Prior to the passage of the Harter Act in 1893, cargo damages incurred in a both-to-blame collision could be recovered in full from either ship. The Atlas, 93 U. S. 302. The Harter Act, under some circumstances, took away the right of the cargo owner to sue his own carrier for cargo damages caused by the negligent navigation of the carrier's servants or agents. It did not deprive the cargo owner of his tort action against the noncarrying ship. The Chattahoochee, 173 U. S. 540, 549–550. Nor did the Harter Act go so far as to insulate the carrier from responsibility to another vessel for physical damages caused to the ship by negligent navigation of the carrier's servants or agents.
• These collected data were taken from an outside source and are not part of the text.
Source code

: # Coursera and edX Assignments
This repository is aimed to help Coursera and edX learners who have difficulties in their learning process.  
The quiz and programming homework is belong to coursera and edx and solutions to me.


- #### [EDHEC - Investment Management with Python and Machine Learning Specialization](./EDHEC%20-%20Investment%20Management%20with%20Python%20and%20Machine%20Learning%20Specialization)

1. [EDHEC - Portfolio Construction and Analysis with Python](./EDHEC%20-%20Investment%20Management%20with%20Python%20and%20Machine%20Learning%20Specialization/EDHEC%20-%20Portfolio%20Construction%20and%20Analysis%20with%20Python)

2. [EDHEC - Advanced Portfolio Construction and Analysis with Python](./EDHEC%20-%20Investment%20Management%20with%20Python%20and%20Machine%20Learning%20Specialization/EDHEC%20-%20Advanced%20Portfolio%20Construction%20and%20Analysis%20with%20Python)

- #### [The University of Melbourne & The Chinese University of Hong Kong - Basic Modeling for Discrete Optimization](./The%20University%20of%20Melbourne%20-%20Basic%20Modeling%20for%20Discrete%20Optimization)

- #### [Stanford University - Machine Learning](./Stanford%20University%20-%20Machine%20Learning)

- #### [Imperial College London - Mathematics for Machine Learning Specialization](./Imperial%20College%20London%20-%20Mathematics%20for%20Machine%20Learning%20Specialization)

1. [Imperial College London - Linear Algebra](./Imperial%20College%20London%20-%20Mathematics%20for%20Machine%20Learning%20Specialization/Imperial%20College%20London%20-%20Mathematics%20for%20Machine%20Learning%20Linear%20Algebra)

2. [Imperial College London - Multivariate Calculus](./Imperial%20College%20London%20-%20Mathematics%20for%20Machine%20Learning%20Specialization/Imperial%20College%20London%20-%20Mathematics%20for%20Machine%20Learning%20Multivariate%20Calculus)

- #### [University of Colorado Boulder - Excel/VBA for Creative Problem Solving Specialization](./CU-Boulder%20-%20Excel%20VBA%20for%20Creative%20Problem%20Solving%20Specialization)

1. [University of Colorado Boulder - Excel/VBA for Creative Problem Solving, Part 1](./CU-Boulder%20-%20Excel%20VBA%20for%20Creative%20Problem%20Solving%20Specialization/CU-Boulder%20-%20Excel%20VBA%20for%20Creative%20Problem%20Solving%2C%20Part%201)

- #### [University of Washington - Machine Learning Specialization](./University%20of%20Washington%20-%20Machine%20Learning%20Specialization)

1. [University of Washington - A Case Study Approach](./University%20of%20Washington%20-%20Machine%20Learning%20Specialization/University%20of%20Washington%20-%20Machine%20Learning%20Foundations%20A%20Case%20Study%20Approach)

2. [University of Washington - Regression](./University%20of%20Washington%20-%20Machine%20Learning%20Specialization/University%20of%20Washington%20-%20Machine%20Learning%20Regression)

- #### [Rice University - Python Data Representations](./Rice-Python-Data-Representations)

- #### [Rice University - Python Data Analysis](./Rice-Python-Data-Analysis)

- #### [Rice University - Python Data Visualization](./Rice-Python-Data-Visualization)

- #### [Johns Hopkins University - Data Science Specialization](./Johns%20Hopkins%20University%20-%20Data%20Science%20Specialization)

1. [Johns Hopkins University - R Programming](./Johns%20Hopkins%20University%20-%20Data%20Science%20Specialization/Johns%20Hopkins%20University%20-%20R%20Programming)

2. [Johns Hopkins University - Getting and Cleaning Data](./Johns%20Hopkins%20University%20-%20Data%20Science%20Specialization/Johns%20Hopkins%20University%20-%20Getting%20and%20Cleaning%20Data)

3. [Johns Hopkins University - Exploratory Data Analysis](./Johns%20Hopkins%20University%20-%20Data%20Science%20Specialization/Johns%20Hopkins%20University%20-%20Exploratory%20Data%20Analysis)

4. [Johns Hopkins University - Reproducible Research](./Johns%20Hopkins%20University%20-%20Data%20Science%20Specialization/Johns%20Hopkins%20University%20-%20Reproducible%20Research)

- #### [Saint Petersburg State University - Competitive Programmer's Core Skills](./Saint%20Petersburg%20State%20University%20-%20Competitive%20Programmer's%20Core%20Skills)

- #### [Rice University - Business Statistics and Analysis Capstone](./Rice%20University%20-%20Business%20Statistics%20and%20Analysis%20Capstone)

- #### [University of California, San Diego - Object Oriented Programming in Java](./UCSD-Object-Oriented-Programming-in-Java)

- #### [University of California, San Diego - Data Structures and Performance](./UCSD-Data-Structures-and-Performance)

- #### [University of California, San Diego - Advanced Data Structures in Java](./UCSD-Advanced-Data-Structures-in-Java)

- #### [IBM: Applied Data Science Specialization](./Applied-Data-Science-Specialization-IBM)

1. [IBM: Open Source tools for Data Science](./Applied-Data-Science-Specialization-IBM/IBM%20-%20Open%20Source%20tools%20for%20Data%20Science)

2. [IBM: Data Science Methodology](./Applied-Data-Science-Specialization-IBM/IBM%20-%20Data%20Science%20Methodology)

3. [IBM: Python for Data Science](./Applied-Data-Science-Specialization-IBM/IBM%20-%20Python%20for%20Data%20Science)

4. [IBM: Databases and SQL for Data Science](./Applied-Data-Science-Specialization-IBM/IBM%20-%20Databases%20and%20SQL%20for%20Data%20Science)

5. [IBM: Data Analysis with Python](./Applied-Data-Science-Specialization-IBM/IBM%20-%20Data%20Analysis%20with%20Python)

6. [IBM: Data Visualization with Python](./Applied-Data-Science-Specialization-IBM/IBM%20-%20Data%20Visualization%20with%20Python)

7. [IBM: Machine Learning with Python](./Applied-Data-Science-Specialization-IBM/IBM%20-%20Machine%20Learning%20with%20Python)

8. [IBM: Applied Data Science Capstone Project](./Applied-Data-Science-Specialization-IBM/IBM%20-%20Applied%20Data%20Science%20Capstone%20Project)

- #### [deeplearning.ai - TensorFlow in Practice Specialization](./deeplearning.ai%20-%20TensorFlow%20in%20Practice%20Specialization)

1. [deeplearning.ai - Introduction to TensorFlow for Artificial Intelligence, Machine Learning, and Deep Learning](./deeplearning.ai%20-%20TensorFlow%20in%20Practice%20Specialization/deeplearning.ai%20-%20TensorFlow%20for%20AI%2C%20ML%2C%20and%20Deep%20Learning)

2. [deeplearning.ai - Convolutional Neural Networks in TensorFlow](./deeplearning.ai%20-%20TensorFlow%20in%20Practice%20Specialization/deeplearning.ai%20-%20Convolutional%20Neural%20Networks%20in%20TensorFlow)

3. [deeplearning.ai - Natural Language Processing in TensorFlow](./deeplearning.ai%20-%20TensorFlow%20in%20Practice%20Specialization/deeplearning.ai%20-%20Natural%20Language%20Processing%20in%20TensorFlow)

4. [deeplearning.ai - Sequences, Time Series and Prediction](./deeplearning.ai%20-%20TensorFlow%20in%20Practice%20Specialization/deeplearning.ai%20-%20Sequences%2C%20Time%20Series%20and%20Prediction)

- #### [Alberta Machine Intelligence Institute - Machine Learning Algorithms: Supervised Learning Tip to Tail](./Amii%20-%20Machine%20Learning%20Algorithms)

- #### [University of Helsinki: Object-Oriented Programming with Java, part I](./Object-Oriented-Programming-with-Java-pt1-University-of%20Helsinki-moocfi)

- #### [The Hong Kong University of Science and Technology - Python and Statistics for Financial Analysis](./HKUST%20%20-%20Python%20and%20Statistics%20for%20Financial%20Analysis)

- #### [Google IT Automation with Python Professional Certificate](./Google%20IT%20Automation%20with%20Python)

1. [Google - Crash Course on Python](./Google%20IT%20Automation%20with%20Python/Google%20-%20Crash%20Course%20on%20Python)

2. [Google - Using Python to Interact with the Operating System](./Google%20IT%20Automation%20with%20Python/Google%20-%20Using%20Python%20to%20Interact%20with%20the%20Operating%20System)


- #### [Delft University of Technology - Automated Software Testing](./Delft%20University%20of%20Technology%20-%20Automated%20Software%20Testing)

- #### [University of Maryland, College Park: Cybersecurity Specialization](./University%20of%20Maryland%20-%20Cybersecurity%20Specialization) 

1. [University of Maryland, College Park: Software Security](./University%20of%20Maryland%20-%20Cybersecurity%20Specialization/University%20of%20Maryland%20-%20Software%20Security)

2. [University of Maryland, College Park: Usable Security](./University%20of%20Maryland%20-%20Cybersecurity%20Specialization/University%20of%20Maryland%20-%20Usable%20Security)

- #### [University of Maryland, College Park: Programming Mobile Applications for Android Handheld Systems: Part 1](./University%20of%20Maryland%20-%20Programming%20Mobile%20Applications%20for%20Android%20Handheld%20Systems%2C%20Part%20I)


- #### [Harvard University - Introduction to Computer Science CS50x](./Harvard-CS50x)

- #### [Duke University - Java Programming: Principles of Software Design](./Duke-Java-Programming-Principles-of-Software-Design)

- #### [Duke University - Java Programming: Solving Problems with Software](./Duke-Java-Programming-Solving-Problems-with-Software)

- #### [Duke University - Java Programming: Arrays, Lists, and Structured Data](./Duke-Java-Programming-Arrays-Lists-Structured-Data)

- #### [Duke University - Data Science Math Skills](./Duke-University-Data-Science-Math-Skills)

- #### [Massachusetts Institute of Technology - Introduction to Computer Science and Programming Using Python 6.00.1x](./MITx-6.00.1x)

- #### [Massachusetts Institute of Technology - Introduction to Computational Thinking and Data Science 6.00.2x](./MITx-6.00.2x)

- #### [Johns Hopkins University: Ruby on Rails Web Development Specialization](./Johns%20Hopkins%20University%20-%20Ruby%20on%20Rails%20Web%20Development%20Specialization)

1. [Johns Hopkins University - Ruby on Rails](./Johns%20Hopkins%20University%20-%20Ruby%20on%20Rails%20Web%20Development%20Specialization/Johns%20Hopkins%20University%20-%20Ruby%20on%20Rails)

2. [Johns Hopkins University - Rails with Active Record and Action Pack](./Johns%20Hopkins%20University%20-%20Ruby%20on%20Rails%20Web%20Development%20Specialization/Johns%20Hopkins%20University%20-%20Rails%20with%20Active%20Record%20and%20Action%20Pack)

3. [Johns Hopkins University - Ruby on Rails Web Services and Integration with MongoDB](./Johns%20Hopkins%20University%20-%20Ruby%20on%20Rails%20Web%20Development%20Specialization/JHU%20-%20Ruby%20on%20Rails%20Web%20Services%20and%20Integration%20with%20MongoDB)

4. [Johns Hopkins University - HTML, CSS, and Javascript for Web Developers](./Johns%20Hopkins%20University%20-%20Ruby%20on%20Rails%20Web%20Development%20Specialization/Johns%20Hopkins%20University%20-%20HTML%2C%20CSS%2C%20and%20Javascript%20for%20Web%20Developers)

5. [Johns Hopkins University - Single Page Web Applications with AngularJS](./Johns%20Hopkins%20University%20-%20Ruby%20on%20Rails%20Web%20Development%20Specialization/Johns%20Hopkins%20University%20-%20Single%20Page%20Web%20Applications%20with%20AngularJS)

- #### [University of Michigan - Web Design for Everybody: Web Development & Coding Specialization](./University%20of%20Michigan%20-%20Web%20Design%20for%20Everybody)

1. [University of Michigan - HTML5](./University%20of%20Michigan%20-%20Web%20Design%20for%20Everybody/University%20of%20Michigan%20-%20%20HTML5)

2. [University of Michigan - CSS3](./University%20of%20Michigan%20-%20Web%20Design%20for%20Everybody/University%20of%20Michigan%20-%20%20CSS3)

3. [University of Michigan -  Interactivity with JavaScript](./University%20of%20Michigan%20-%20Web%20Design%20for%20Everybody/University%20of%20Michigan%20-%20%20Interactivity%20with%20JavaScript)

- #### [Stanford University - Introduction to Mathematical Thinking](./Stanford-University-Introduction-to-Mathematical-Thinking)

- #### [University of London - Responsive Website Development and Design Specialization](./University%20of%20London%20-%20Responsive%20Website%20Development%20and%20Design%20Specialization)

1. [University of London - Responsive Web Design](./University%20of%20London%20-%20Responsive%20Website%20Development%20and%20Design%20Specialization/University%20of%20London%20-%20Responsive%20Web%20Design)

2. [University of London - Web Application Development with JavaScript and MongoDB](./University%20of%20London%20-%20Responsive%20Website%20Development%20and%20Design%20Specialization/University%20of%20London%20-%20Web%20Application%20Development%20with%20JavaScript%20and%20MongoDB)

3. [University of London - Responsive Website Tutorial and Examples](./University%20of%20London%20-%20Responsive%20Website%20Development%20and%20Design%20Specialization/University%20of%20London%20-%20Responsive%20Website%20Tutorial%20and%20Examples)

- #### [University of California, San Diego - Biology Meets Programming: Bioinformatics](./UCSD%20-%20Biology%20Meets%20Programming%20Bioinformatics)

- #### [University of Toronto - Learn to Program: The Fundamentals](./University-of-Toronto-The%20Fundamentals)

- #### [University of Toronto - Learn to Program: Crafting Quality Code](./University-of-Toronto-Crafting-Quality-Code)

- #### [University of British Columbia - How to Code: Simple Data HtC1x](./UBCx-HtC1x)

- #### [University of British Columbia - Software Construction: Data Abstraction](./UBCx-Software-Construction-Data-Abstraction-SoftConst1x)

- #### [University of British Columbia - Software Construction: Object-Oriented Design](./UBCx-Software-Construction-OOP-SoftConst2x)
In The Delaware, 161 U. S. 459, 471, 474, this Court declined to give the Harter Act such a broad interpretation even though the language itself, if "broadly construed" and considered alone, would have justified such an interpretation. In addition, the Harter Act does not exonerate the carrier from its obligation to share with the noncarrier one-half the damages paid by the noncarrier to the cargo owners. The Chattahoochee, supra, at pp. 551-552; see also Aktslsk. Cuzco v. The Sucarseco, 294 U. S. 394, 401-402.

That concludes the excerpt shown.